Harshal remarked, “I was glad to interact with these students and talk to them about my work as an engineer. They were very curious to learn about TI. I was also impressed by the questions on the importance of ethics in technology”

Following this, all students had an opportunity to work with the TI-Innovator and completed an RGB activity. Most then worked on TI-Rover activities under the guidance of Peter Fox, while T-Cubed Trainers, Shelley Cross and Karleigh Nicholls mentored a focus group.

Other industry partners for the program were Ford, Reserve Bank of Australia, RMIT University and Victorian Space Science Education Centre. Over the week, all students visited each of these industry sites for a general overview. Additionally, student teams of 4 or 5 were partnered with each of the industries to be mentored through deeper research into a particular problem or project.

The TI project team, mentored by Shelley and Karleigh, investigated the problem of pets being left in hot cars (Pet Alarm Project) and presented their product and findings to the MAV (Mathematics Association of Victoria), mentors, teachers and fellow students at the end of the week. Along the way, this group completed 10 Minutes of Code activities, researched how the colour of the car can affect the internal temperature of a car and the biological effects of heat to different dog sizes. They completed the Pet Alarm project successfully by building their individuals cars, coding the TI-Innovator to flash LED lights, sound an alarm and using the servo motor open the car windows.

T-Cubed Manager, Daisy Patsias, commented:

“It was truly wonderful to see how excited they all were with their final product. Mentors Karleigh Nicholls & Shelley Cross did a wonderful job of working with these students throughout the week. They even provided the students with extension questions to investigate before their group presentations that were held at the end of the week. Peter Fox also did a wonderful job with the balance students working with TI-Rover. The students really loved this experience. The TI mentor group presented a wonderful report to the whole group about their project. They also showed one of the cars demonstrating how when the temperature reached 26 degrees the alarmed was activated.”

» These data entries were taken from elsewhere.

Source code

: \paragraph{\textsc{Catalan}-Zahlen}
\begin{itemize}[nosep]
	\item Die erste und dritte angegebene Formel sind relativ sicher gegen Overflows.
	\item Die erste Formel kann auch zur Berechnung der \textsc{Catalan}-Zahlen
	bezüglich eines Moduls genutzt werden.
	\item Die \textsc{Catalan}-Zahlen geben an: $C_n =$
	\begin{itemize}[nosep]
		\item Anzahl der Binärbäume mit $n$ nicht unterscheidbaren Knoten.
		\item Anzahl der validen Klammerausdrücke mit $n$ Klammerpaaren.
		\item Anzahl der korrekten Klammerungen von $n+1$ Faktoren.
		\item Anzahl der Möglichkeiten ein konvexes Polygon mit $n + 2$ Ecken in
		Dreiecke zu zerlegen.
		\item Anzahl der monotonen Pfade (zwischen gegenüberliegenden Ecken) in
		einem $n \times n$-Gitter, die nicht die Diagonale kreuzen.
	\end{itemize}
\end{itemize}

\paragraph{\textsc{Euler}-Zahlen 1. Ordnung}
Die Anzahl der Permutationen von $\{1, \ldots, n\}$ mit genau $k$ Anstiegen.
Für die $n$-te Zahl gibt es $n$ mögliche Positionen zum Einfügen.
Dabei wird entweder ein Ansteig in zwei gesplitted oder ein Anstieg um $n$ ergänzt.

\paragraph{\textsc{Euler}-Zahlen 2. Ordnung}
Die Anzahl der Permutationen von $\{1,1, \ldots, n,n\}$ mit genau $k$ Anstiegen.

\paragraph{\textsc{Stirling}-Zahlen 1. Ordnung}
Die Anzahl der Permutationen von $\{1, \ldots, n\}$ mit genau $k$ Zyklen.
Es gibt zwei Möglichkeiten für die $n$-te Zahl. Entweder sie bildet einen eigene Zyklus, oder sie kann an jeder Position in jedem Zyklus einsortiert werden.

“In fact it was during the group’s presentation to their peers that I really saw how much they got out of the Pet Alarm project. I was very impressed with their presentation and their explanation of all STEM associations with in the project.

Overall there was a lot of work involved both prior to the event and during the event week but seeing what the students got out the program was very rewarding. It is easy to see how such a program can be life changing to Students.”

As the focus on STEM continues to gain momentum, so also did TI-Rover when it was put to the test by over 200 girls who attended a Girls in STEM day that was held recently at Ivanhoe Girls Grammar (9 Aug 2019). Hosted by the Mathematical Association of Victoria and attracting sponsorship from Ford, Texas Instruments, Engineers Without Borders, Aurecon and others, the successful event is now in its third year.

True to the theme of ‘Inspired by Curiosity’ the girls were receptive to presentations from GHD Group, SORA Architecture, Quantum Market Research, and the Bureau of Meteorology. Following morning tea and a panel discussion, the girls were given their chance for real hands-on STEM-task engagement in a two-part activity challenge that was facilitated by Texas Instruments and Engineers Without Borders.

Accredited T3 Instructors Shelly Cross and Karleigh Nicholls, from St Hildas School on the Gold Coast, led the TI component which assigned students the task of coding TI-Rover to race against other Rovers from fellow student teams; forward to a finish line, turn around and then return to the start line. Delighted T3 Manager, Daisy Patsias, observed “The girls were very engaged and loved ‘playing’ with TI-Rover. Presenters Shelly and Karleigh as always did a fabulous job and the girls appeared to love the activity. There was a lot of competitive spirit displayed on the day.”